FIG. 5 illustrates a snoop filter configuration in accordance with various embodiments. Snoop filter 500 includes a first instance 502 of a snoop filter hash array and a second instance 504 of a snoop filter hash array. By implementing two instances, one hash array may be an active instance while the other is a shadow instance. The active/shadow role of each instance is not constant but is switched with every refresh. During normal mode (when not doing refresh) only the active array is used, while the shadow array is zeroed and is not accessed. This implementation enables the refresh process to proceed without blocking any activity.

Referring to FIG. 5, first instance 502 may be currently the active instance, while instance 504 may be the shadow instance. This designation is switched with every snoop filter refresh. Each address is mapped to 1 state bit in each of instances 502 and 504 of the snoop filter, for example hash state bit 514 of encoded hash 512 and hash state bit 524 of encoded hash 522. Hash state bit 514 in active instance 502 is set to ′1 when ownership is requested. Both hash state bits 514 and 524 are checked when another agent accesses the address. If either of the hash state bits 514 and 524 is set to ′1, the GFX cache is snooped.

FIG. 6 illustrates a refresh handshake in accordance with various embodiments. Flow 600 illustrates a flow for a snoop filter configured similarly to that illustrated in FIG. 5. According to various embodiments, the refresh of the snoop filter cache array begins, for example when a set threshold is reached, block 602. The snoop filter switches the arrays from active to shadow and shadow to active, block 604. In addition, the active instance is cleared and the shadow instance retains all the addresses that were previously cached. The GFX engine is notified to start the cache scanner and re-own all addresses, flow 606. The GFX engine initiates a scanner to re-own all content of the GFX tag cache, block 608, looping over all valid addresses in the cache, block 612. All re-own requests, as well as new requests due to normal ongoing traffic, are registered in the active instance of the array, block 614.

The flow waits for the completion of all own requests, block 616. During this waiting time, when a request comes from another agent during the refresh process, the snoop filter checks the appropriate state bit in both the active and shadow arrays. If any of these state bits is ′1, a snoop is required. The snoop filter is unaware of the progress of the refresh flow in the GFX cache, so state bits that are still set in the shadow array are suspected to be still valid in the GFX cache. When the process ends (after all re-own requests from GFX cache are completed), the shadow array is zeroed in preparation for the next refresh process, block 618. The snoop filter is now ready to trigger another refresh flow, as required, block 622. While effective, this approach may double the required area for the snoop filter.
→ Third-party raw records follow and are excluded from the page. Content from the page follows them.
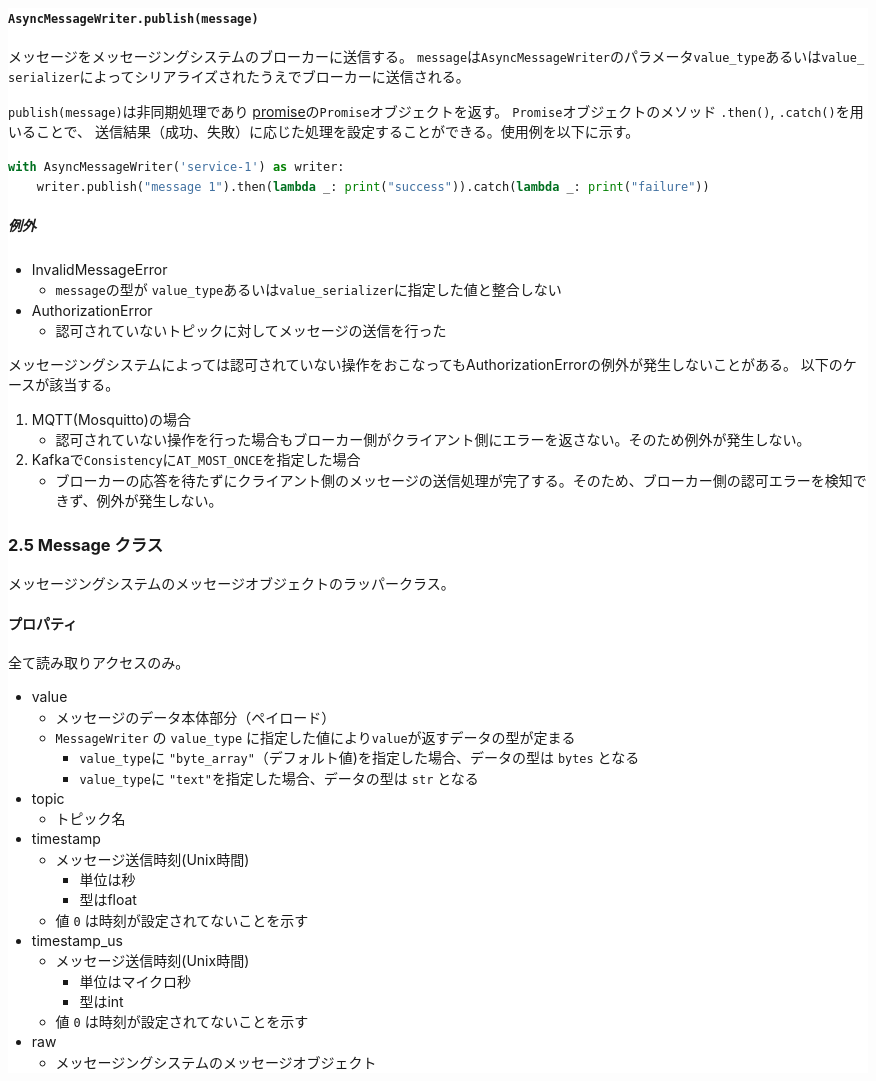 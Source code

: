 #### `AsyncMessageWriter.publish(message)`

メッセージをメッセージングシステムのブローカーに送信する。
`message`は`AsyncMessageWriter`のパラメータ`value_type`あるいは`value_serializer`によってシリアライズされたうえでブローカーに送信される。

`publish(message)`は非同期処理であり [promise](https://github.com/syrusakbary/promise)の`Promise`オブジェクトを返す。
`Promise`オブジェクトのメソッド `.then()`, `.catch()`を用いることで、
送信結果（成功、失敗）に応じた処理を設定することができる。使用例を以下に示す。

```python
with AsyncMessageWriter('service-1') as writer:
    writer.publish("message 1").then(lambda _: print("success")).catch(lambda _: print("failure"))
```

##### 例外

* InvalidMessageError
    * `message`の型が `value_type`あるいは`value_serializer`に指定した値と整合しない
* AuthorizationError
    * 認可されていないトピックに対してメッセージの送信を行った

メッセージングシステムによっては認可されていない操作をおこなってもAuthorizationErrorの例外が発生しないことがある。
以下のケースが該当する。

1. MQTT(Mosquitto)の場合
    * 認可されていない操作を行った場合もブローカー側がクライアント側にエラーを返さない。そのため例外が発生しない。
1. Kafkaで`Consistency`に`AT_MOST_ONCE`を指定した場合
    * ブローカーの応答を待たずにクライアント側のメッセージの送信処理が完了する。そのため、ブローカー側の認可エラーを検知できず、例外が発生しない。

### 2.5 Message クラス

メッセージングシステムのメッセージオブジェクトのラッパークラス。

#### プロパティ

全て読み取りアクセスのみ。

* value
    * メッセージのデータ本体部分（ペイロード）
    * `MessageWriter` の `value_type` に指定した値により`value`が返すデータの型が定まる
        * `value_type`に `"byte_array"`（デフォルト値)を指定した場合、データの型は `bytes` となる
        * `value_type`に `"text"`を指定した場合、データの型は `str` となる
* topic
    * トピック名
* timestamp
    * メッセージ送信時刻(Unix時間)
         * 単位は秒
         * 型はfloat
    * 値 `0` は時刻が設定されてないことを示す
* timestamp_us
    * メッセージ送信時刻(Unix時間)
        * 単位はマイクロ秒
        * 型はint
    * 値 `0` は時刻が設定されてないことを示す
* raw
    * メッセージングシステムのメッセージオブジェクト
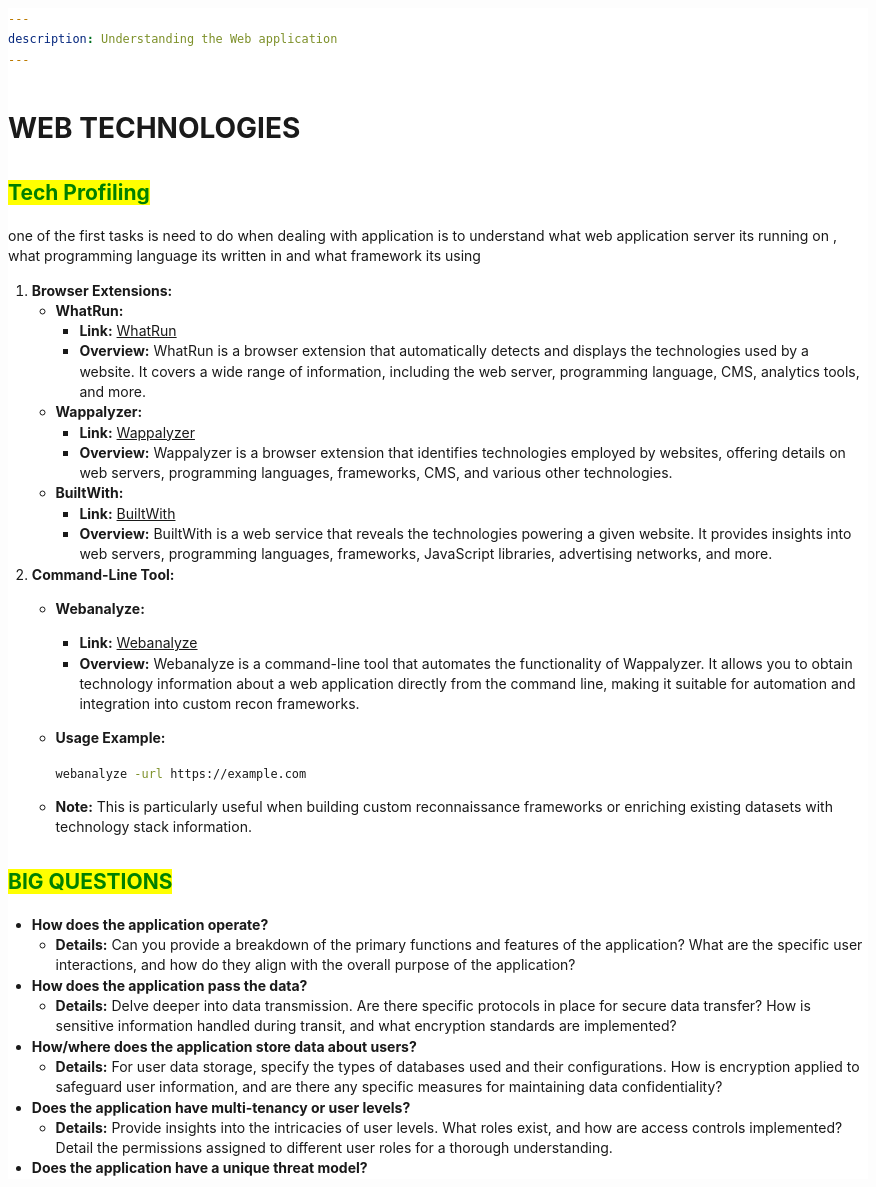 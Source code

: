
```yaml
---
description: Understanding the Web application
---
```


# WEB TECHNOLOGIES

## <mark style="color:green;">Tech Profiling</mark>

one of the first tasks is need to do when dealing with application is to understand what web application server its running on , what programming language its written in and what framework its using

1. **Browser Extensions:**
   * **WhatRun:**
     * **Link:** [WhatRun](https://www.whatruns.com/)
     * **Overview:** WhatRun is a browser extension that automatically detects and displays the technologies used by a website. It covers a wide range of information, including the web server, programming language, CMS, analytics tools, and more.
   * **Wappalyzer:**
     * **Link:** [Wappalyzer](https://www.wappalyzer.com/)
     * **Overview:** Wappalyzer is a browser extension that identifies technologies employed by websites, offering details on web servers, programming languages, frameworks, CMS, and various other technologies.
   * **BuiltWith:**
     * **Link:** [BuiltWith](https://builtwith.com/)
     * **Overview:** BuiltWith is a web service that reveals the technologies powering a given website. It provides insights into web servers, programming languages, frameworks, JavaScript libraries, advertising networks, and more.
2. **Command-Line Tool:**
   * **Webanalyze:**
     * **Link:** [Webanalyze](https://github.com/rverton/webanalyze)
     * **Overview:** Webanalyze is a command-line tool that automates the functionality of Wappalyzer. It allows you to obtain technology information about a web application directly from the command line, making it suitable for automation and integration into custom recon frameworks.
   *   **Usage Example:**

       ```bash
       webanalyze -url https://example.com
       ```
   * **Note:** This is particularly useful when building custom reconnaissance frameworks or enriching existing datasets with technology stack information.

## <mark style="color:green;">BIG QUESTIONS</mark>

* **How does the application operate?**
  * **Details:** Can you provide a breakdown of the primary functions and features of the application? What are the specific user interactions, and how do they align with the overall purpose of the application?
* **How does the application pass the data?**
  * **Details:** Delve deeper into data transmission. Are there specific protocols in place for secure data transfer? How is sensitive information handled during transit, and what encryption standards are implemented?
* **How/where does the application store data about users?**
  * **Details:** For user data storage, specify the types of databases used and their configurations. How is encryption applied to safeguard user information, and are there any specific measures for maintaining data confidentiality?
* **Does the application have multi-tenancy or user levels?**
  * **Details:** Provide insights into the intricacies of user levels. What roles exist, and how are access controls implemented? Detail the permissions assigned to different user roles for a thorough understanding.
* **Does the application have a unique threat model?** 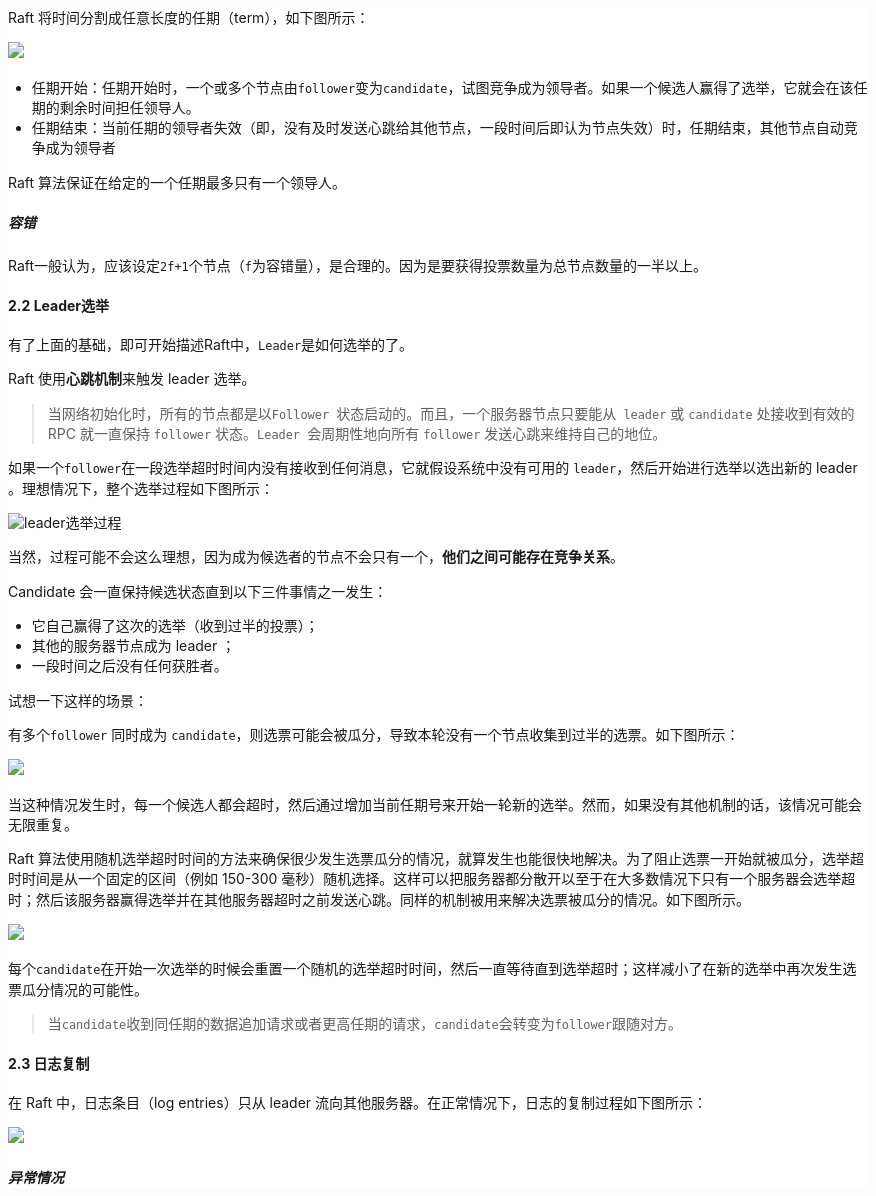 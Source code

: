 Raft 将时间分割成任意长度的任期（term），如下图所示：

![](https://cdn.jsdelivr.net/gh/CcoWzh/CDNimage/etcd/raft/Raft-任期.png)

- 任期开始：任期开始时，一个或多个节点由`follower`变为`candidate`，试图竞争成为领导者。如果一个候选人赢得了选举，它就会在该任期的剩余时间担任领导人。
- 任期结束：当前任期的领导者失效（即，没有及时发送心跳给其他节点，一段时间后即认为节点失效）时，任期结束，其他节点自动竞争成为领导者

Raft 算法保证在给定的一个任期最多只有一个领导人。

##### 容错

Raft一般认为，应该设定`2f+1`个节点（`f`为容错量），是合理的。因为是要获得投票数量为总节点数量的一半以上。

#### 2.2 Leader选举

有了上面的基础，即可开始描述Raft中，`Leader`是如何选举的了。

Raft 使用**心跳机制**来触发 leader 选举。

> 当网络初始化时，所有的节点都是以`Follower `状态启动的。而且，一个服务器节点只要能从` leader` 或 `candidate` 处接收到有效的 RPC 就一直保持 `follower` 状态。`Leader `会周期性地向所有 `follower` 发送心跳来维持自己的地位。

如果一个` follower `在一段选举超时时间内没有接收到任何消息，它就假设系统中没有可用的 `leader`，然后开始进行选举以选出新的 leader 。理想情况下，整个选举过程如下图所示：

![leader选举过程](https://cdn.jsdelivr.net/gh/CcoWzh/CDNimage/etcd/raft/Raft-选举过程-1.png)

当然，过程可能不会这么理想，因为成为候选者的节点不会只有一个，**他们之间可能存在竞争关系**。

Candidate 会一直保持候选状态直到以下三件事情之一发生：

- 它自己赢得了这次的选举（收到过半的投票）；
- 其他的服务器节点成为 leader ；
-  一段时间之后没有任何获胜者。

试想一下这样的场景：

有多个`follower` 同时成为 `candidate`，则选票可能会被瓜分，导致本轮没有一个节点收集到过半的选票。如下图所示：

![](https://cdn.jsdelivr.net/gh/CcoWzh/CDNimage/etcd/raft/Raft-选举过程-2.png)

当这种情况发生时，每一个候选人都会超时，然后通过增加当前任期号来开始一轮新的选举。然而，如果没有其他机制的话，该情况可能会无限重复。

Raft 算法使用随机选举超时时间的方法来确保很少发生选票瓜分的情况，就算发生也能很快地解决。为了阻止选票一开始就被瓜分，选举超时时间是从一个固定的区间（例如 150-300 毫秒）随机选择。这样可以把服务器都分散开以至于在大多数情况下只有一个服务器会选举超时；然后该服务器赢得选举并在其他服务器超时之前发送心跳。同样的机制被用来解决选票被瓜分的情况。如下图所示。

![](https://cdn.jsdelivr.net/gh/CcoWzh/CDNimage/etcd/raft/Raft-选举过程-3.png)



每个` candidate `在开始一次选举的时候会重置一个随机的选举超时时间，然后一直等待直到选举超时；这样减小了在新的选举中再次发生选票瓜分情况的可能性。

> 当` candidate `收到同任期的数据追加请求或者更高任期的请求，` candidate `会转变为`follower`跟随对方。

#### 2.3 日志复制

在 Raft 中，日志条目（log entries）只从 leader 流向其他服务器。在正常情况下，日志的复制过程如下图所示：

![](https://cdn.jsdelivr.net/gh/CcoWzh/CDNimage/etcd/raft/Raft-日志复制-3.png)

##### 异常情况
In the example above, the required area is doubled from 128 KB to 256 KB.

According to various embodiments, the clearing of the active array at the beginning of the refresh flow may not be performed if the array was already cleared at the end of a previous refresh flow when it was a shadow array in that previous flow.

As illustrated, a home agent performs or initiates the processes and functions of blocks 602, 604, 614, 618, 622 and flow 606 while a GFX cache manager performs or initiates the processes and functions of blocks 608, 612 and 616 where both the home agent and the GFX cache manager are represented as single entities. According to various embodiments, the single entities may be multiple entities. Further, different entities may perform some or all of the processes and functions, not shown.

FIG. 7 illustrates another snoop filter configuration 700 in accordance with various embodiments. A refresh may be performed in smaller portions, resulting in a smaller shadow array. For a refresh of (1/N) of the array each time, the area increases to ((N+1)/N) of the original array. As illustrated, the refresh process is performed over groups of 1K sets at a time. Physical array 702 include 8 groups of 1K sets, G0-G7 plus an additional group G8 resulting in overall 9K sets. In the initial state, logical map 704 consists of sets S0-S7 each of which is mapped one of physical group G0-G7, with an eighth set unused and cleared. Normally, a single physical group is assigned for each logical group.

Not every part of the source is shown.